THE DATA:
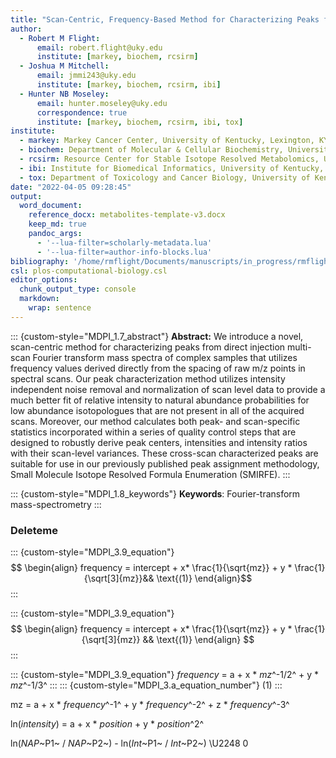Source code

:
 ```yaml
---
title: "Scan-Centric, Frequency-Based Method for Characterizing Peaks from Direct Injection Fourier transform Mass Spectrometry Experiments"
author:
  - Robert M Flight:
      email: robert.flight@uky.edu
      institute: [markey, biochem, rcsirm]
  - Joshua M Mitchell:
      email: jmmi243@uky.edu
      institute: [markey, biochem, rcsirm, ibi]
  - Hunter NB Moseley:
      email: hunter.moseley@uky.edu
      correspondence: true
      institute: [markey, biochem, rcsirm, ibi, tox]
institute:
  - markey: Markey Cancer Center, University of Kentucky, Lexington, KY 40536, USA
  - biochem: Department of Molecular & Cellular Biochemistry, University of Kentucky, Lexington, KY 40536, USA
  - rcsirm: Resource Center for Stable Isotope Resolved Metabolomics, University of Kentucky, Lexington, KY 40536, USA
  - ibi: Institute for Biomedical Informatics, University of Kentucky, Lexington, KY 40536, USA
  - tox: Department of Toxicology and Cancer Biology, University of Kentucky, Lexington, KY 40536, USA
date: "2022-04-05 09:28:45"
output: 
  word_document:
    reference_docx: metabolites-template-v3.docx
    keep_md: true
    pandoc_args:
      - '--lua-filter=scholarly-metadata.lua'
      - '--lua-filter=author-info-blocks.lua'
bibliography: '/home/rmflight/Documents/manuscripts/in_progress/rmflight_peakCharacterization_new/doc/peakcharacterization.json'
csl: plos-computational-biology.csl
editor_options: 
  chunk_output_type: console
  markdown: 
    wrap: sentence
---
```






::: {custom-style="MDPI_1.7_abstract"}
**Abstract:** We introduce a novel, scan-centric method for characterizing peaks from direct injection multi-scan Fourier transform mass spectra of complex samples that utilizes frequency values derived directly from the spacing of raw m/z points in spectral scans.
Our peak characterization method utilizes intensity independent noise removal and normalization of scan level data to provide a much better fit of relative intensity to natural abundance probabilities for low abundance isotopologues that are not present in all of the acquired scans.
Moreover, our method calculates both peak- and scan-specific statistics incorporated within a series of quality control steps that are designed to robustly derive peak centers, intensities and intensity ratios with their scan-level variances.
These cross-scan characterized peaks are suitable for use in our previously published peak assignment methodology, Small Molecule Isotope Resolved Formula Enumeration (SMIRFE).
:::

::: {custom-style="MDPI_1.8_keywords"}
**Keywords**: Fourier-transform mass-spectrometry
:::

### Deleteme



::: {custom-style="MDPI_3.9_equation"}
$$
\begin{align}
frequency = intercept + x* \frac{1}{\sqrt{mz}} + y * \frac{1}{\sqrt[3]{mz}}&& \text{(1)}
\end{align}$$
:::


::: {custom-style="MDPI_3.9_equation"}
$$
\begin{align}
frequency = intercept + x* \frac{1}{\sqrt{mz}} + y * \frac{1}{\sqrt[3]{mz}} && \text{(1)}
\end{align}
$$
:::


::: {custom-style="MDPI_3.9_equation"}
*frequency* = a + x * *mz*^-1/2^ + y * *mz*^-1/3^
:::
::: {custom-style="MDPI_3.a_equation_number"}
(1)
:::

mz = a + x * *frequency*^-1^ + y * *frequency*^-2^ + z * *frequency*^-3^

ln(*intensity*) = a + x * *position* + y * *position*^2^

ln(*NAP*~P1~ / *NAP*~P2~) - ln(*Int*~P1~ / *Int*~P2~) \U2248 0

PROBLEM STATEMENT: Reproduce the data above word for word and omit the images.

ANSWER SPACE:
Source code

:
 ```yaml
---
title: "Scan-Centric, Frequency-Based Method for Characterizing Peaks from Direct Injection Fourier transform Mass Spectrometry Experiments"
author:
  - Robert M Flight:
      email: robert.flight@uky.edu
      institute: [markey, biochem, rcsirm]
  - Joshua M Mitchell:
      email: jmmi243@uky.edu
      institute: [markey, biochem, rcsirm, ibi]
  - Hunter NB Moseley:
      email: hunter.moseley@uky.edu
      correspondence: true
      institute: [markey, biochem, rcsirm, ibi, tox]
institute:
  - markey: Markey Cancer Center, University of Kentucky, Lexington, KY 40536, USA
  - biochem: Department of Molecular & Cellular Biochemistry, University of Kentucky, Lexington, KY 40536, USA
  - rcsirm: Resource Center for Stable Isotope Resolved Metabolomics, University of Kentucky, Lexington, KY 40536, USA
  - ibi: Institute for Biomedical Informatics, University of Kentucky, Lexington, KY 40536, USA
  - tox: Department of Toxicology and Cancer Biology, University of Kentucky, Lexington, KY 40536, USA
date: "2022-04-05 09:28:45"
output: 
  word_document:
    reference_docx: metabolites-template-v3.docx
    keep_md: true
    pandoc_args:
      - '--lua-filter=scholarly-metadata.lua'
      - '--lua-filter=author-info-blocks.lua'
bibliography: '/home/rmflight/Documents/manuscripts/in_progress/rmflight_peakCharacterization_new/doc/peakcharacterization.json'
csl: plos-computational-biology.csl
editor_options: 
  chunk_output_type: console
  markdown: 
    wrap: sentence
---
```






::: {custom-style="MDPI_1.7_abstract"}
**Abstract:** We introduce a novel, scan-centric method for characterizing peaks from direct injection multi-scan Fourier transform mass spectra of complex samples that utilizes frequency values derived directly from the spacing of raw m/z points in spectral scans.
Our peak characterization method utilizes intensity independent noise removal and normalization of scan level data to provide a much better fit of relative intensity to natural abundance probabilities for low abundance isotopologues that are not present in all of the acquired scans.
Moreover, our method calculates both peak- and scan-specific statistics incorporated within a series of quality control steps that are designed to robustly derive peak centers, intensities and intensity ratios with their scan-level variances.
These cross-scan characterized peaks are suitable for use in our previously published peak assignment methodology, Small Molecule Isotope Resolved Formula Enumeration (SMIRFE).
:::

::: {custom-style="MDPI_1.8_keywords"}
**Keywords**: Fourier-transform mass-spectrometry
:::

### Deleteme



::: {custom-style="MDPI_3.9_equation"}
$$
\begin{align}
frequency = intercept + x* \frac{1}{\sqrt{mz}} + y * \frac{1}{\sqrt[3]{mz}}&& \text{(1)}
\end{align}$$
:::


::: {custom-style="MDPI_3.9_equation"}
$$
\begin{align}
frequency = intercept + x* \frac{1}{\sqrt{mz}} + y * \frac{1}{\sqrt[3]{mz}} && \text{(1)}
\end{align}
$$
:::


::: {custom-style="MDPI_3.9_equation"}
*frequency* = a + x * *mz*^-1/2^ + y * *mz*^-1/3^
:::
::: {custom-style="MDPI_3.a_equation_number"}
(1)
:::

mz = a + x * *frequency*^-1^ + y * *frequency*^-2^ + z * *frequency*^-3^

ln(*intensity*) = a + x * *position* + y * *position*^2^

ln(*NAP*~P1~ / *NAP*~P2~) - ln(*Int*~P1~ / *Int*~P2~) \U2248 0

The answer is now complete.